Out of unimaginable hardships, the families in When Mountains Fall sought safety and a chance to start anew. Instead, in Europe, as in the US, people are turning away, closing their doors and fanning the flames of fear.
Torn apart by the events that forced them to abandon their homelands, refugees now find themselves scattered and separated from their loved ones.
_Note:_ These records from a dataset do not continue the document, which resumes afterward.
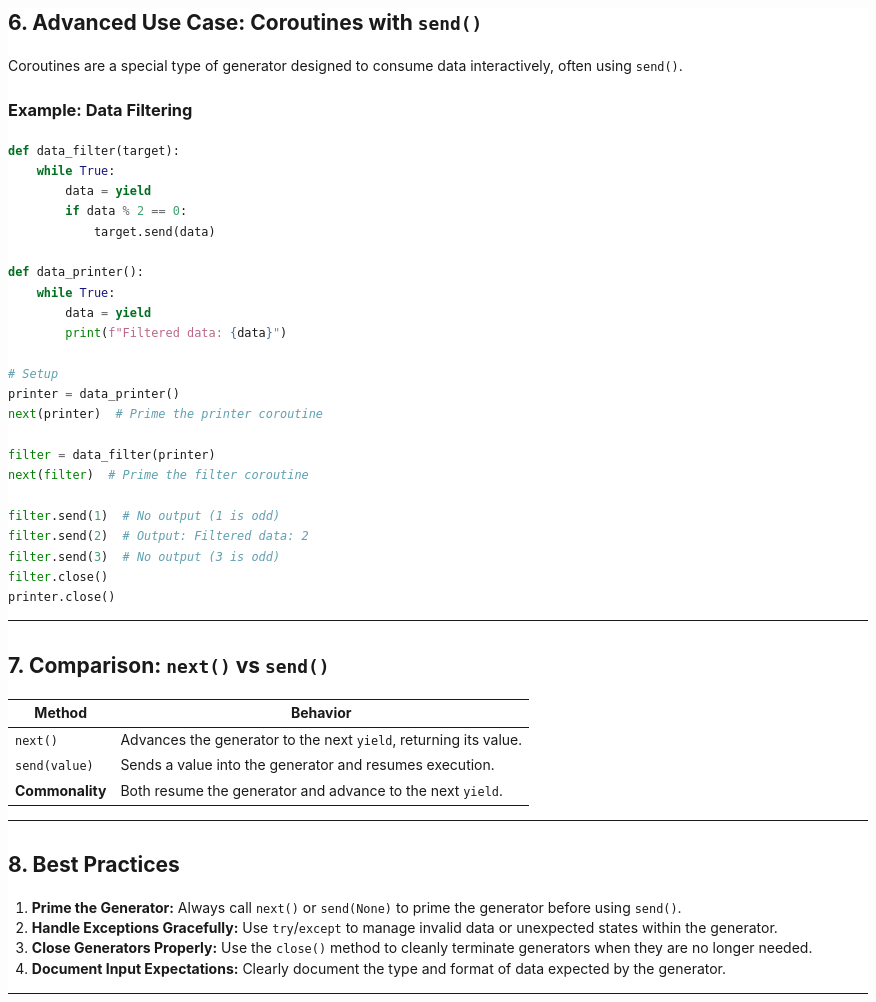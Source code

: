 ## 6. **Advanced Use Case: Coroutines with `send()`**
Coroutines are a special type of generator designed to consume data interactively, often using `send()`.

### Example: Data Filtering
```python
def data_filter(target):
    while True:
        data = yield
        if data % 2 == 0:
            target.send(data)

def data_printer():
    while True:
        data = yield
        print(f"Filtered data: {data}")

# Setup
printer = data_printer()
next(printer)  # Prime the printer coroutine

filter = data_filter(printer)
next(filter)  # Prime the filter coroutine

filter.send(1)  # No output (1 is odd)
filter.send(2)  # Output: Filtered data: 2
filter.send(3)  # No output (3 is odd)
filter.close()
printer.close()
```

---

## 7. **Comparison: `next()` vs `send()`**

| **Method**       | **Behavior**                                                |
|-------------------|------------------------------------------------------------|
| `next()`          | Advances the generator to the next `yield`, returning its value. |
| `send(value)`     | Sends a value into the generator and resumes execution.      |
| **Commonality**   | Both resume the generator and advance to the next `yield`.   |

---

## 8. **Best Practices**

1. **Prime the Generator:** Always call `next()` or `send(None)` to prime the generator before using `send()`.
2. **Handle Exceptions Gracefully:** Use `try`/`except` to manage invalid data or unexpected states within the generator.
3. **Close Generators Properly:** Use the `close()` method to cleanly terminate generators when they are no longer needed.
4. **Document Input Expectations:** Clearly document the type and format of data expected by the generator.

---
In the face of this, the young people in our film show the meaning of resilience, determination, and hope.
Resilience
What does it take to survive the loss of everything that was your life? To experience war, terror, destitution, and flight? To flee through empty wastelands, trudge through the snow, become a refugee in someone else’s country? Find the grit and strength to begin rebuilding a life? And find a song to sing?
Determination
For over a hundred years Emma Lazarus’ poem at the Statue of Liberty has welcomed those “yearning to breathe free”. The “homeless, the tempest-tossed”…these are the people who built America. Now they are the people against whom the doors are being closed all across Europe and the US. They remain determined to succeed, whatever the odds. Their stories are daunting…and inspiring.
Hope
Despite what they’ve lived through, our characters are full of hope for the future. Future musicians, artists, lawyers and engineers – even filmmakers – they are ready to get moving again, to add their voices to the chorus that makes a thriving and healthy society.
Will they be given the opportunity to realize their dreams? Intisar’s four children have been separated for years from their father; not by war, but by the power of newly-elected nativist governments in Europe, who are refusing the reunification of their family and thousands like them.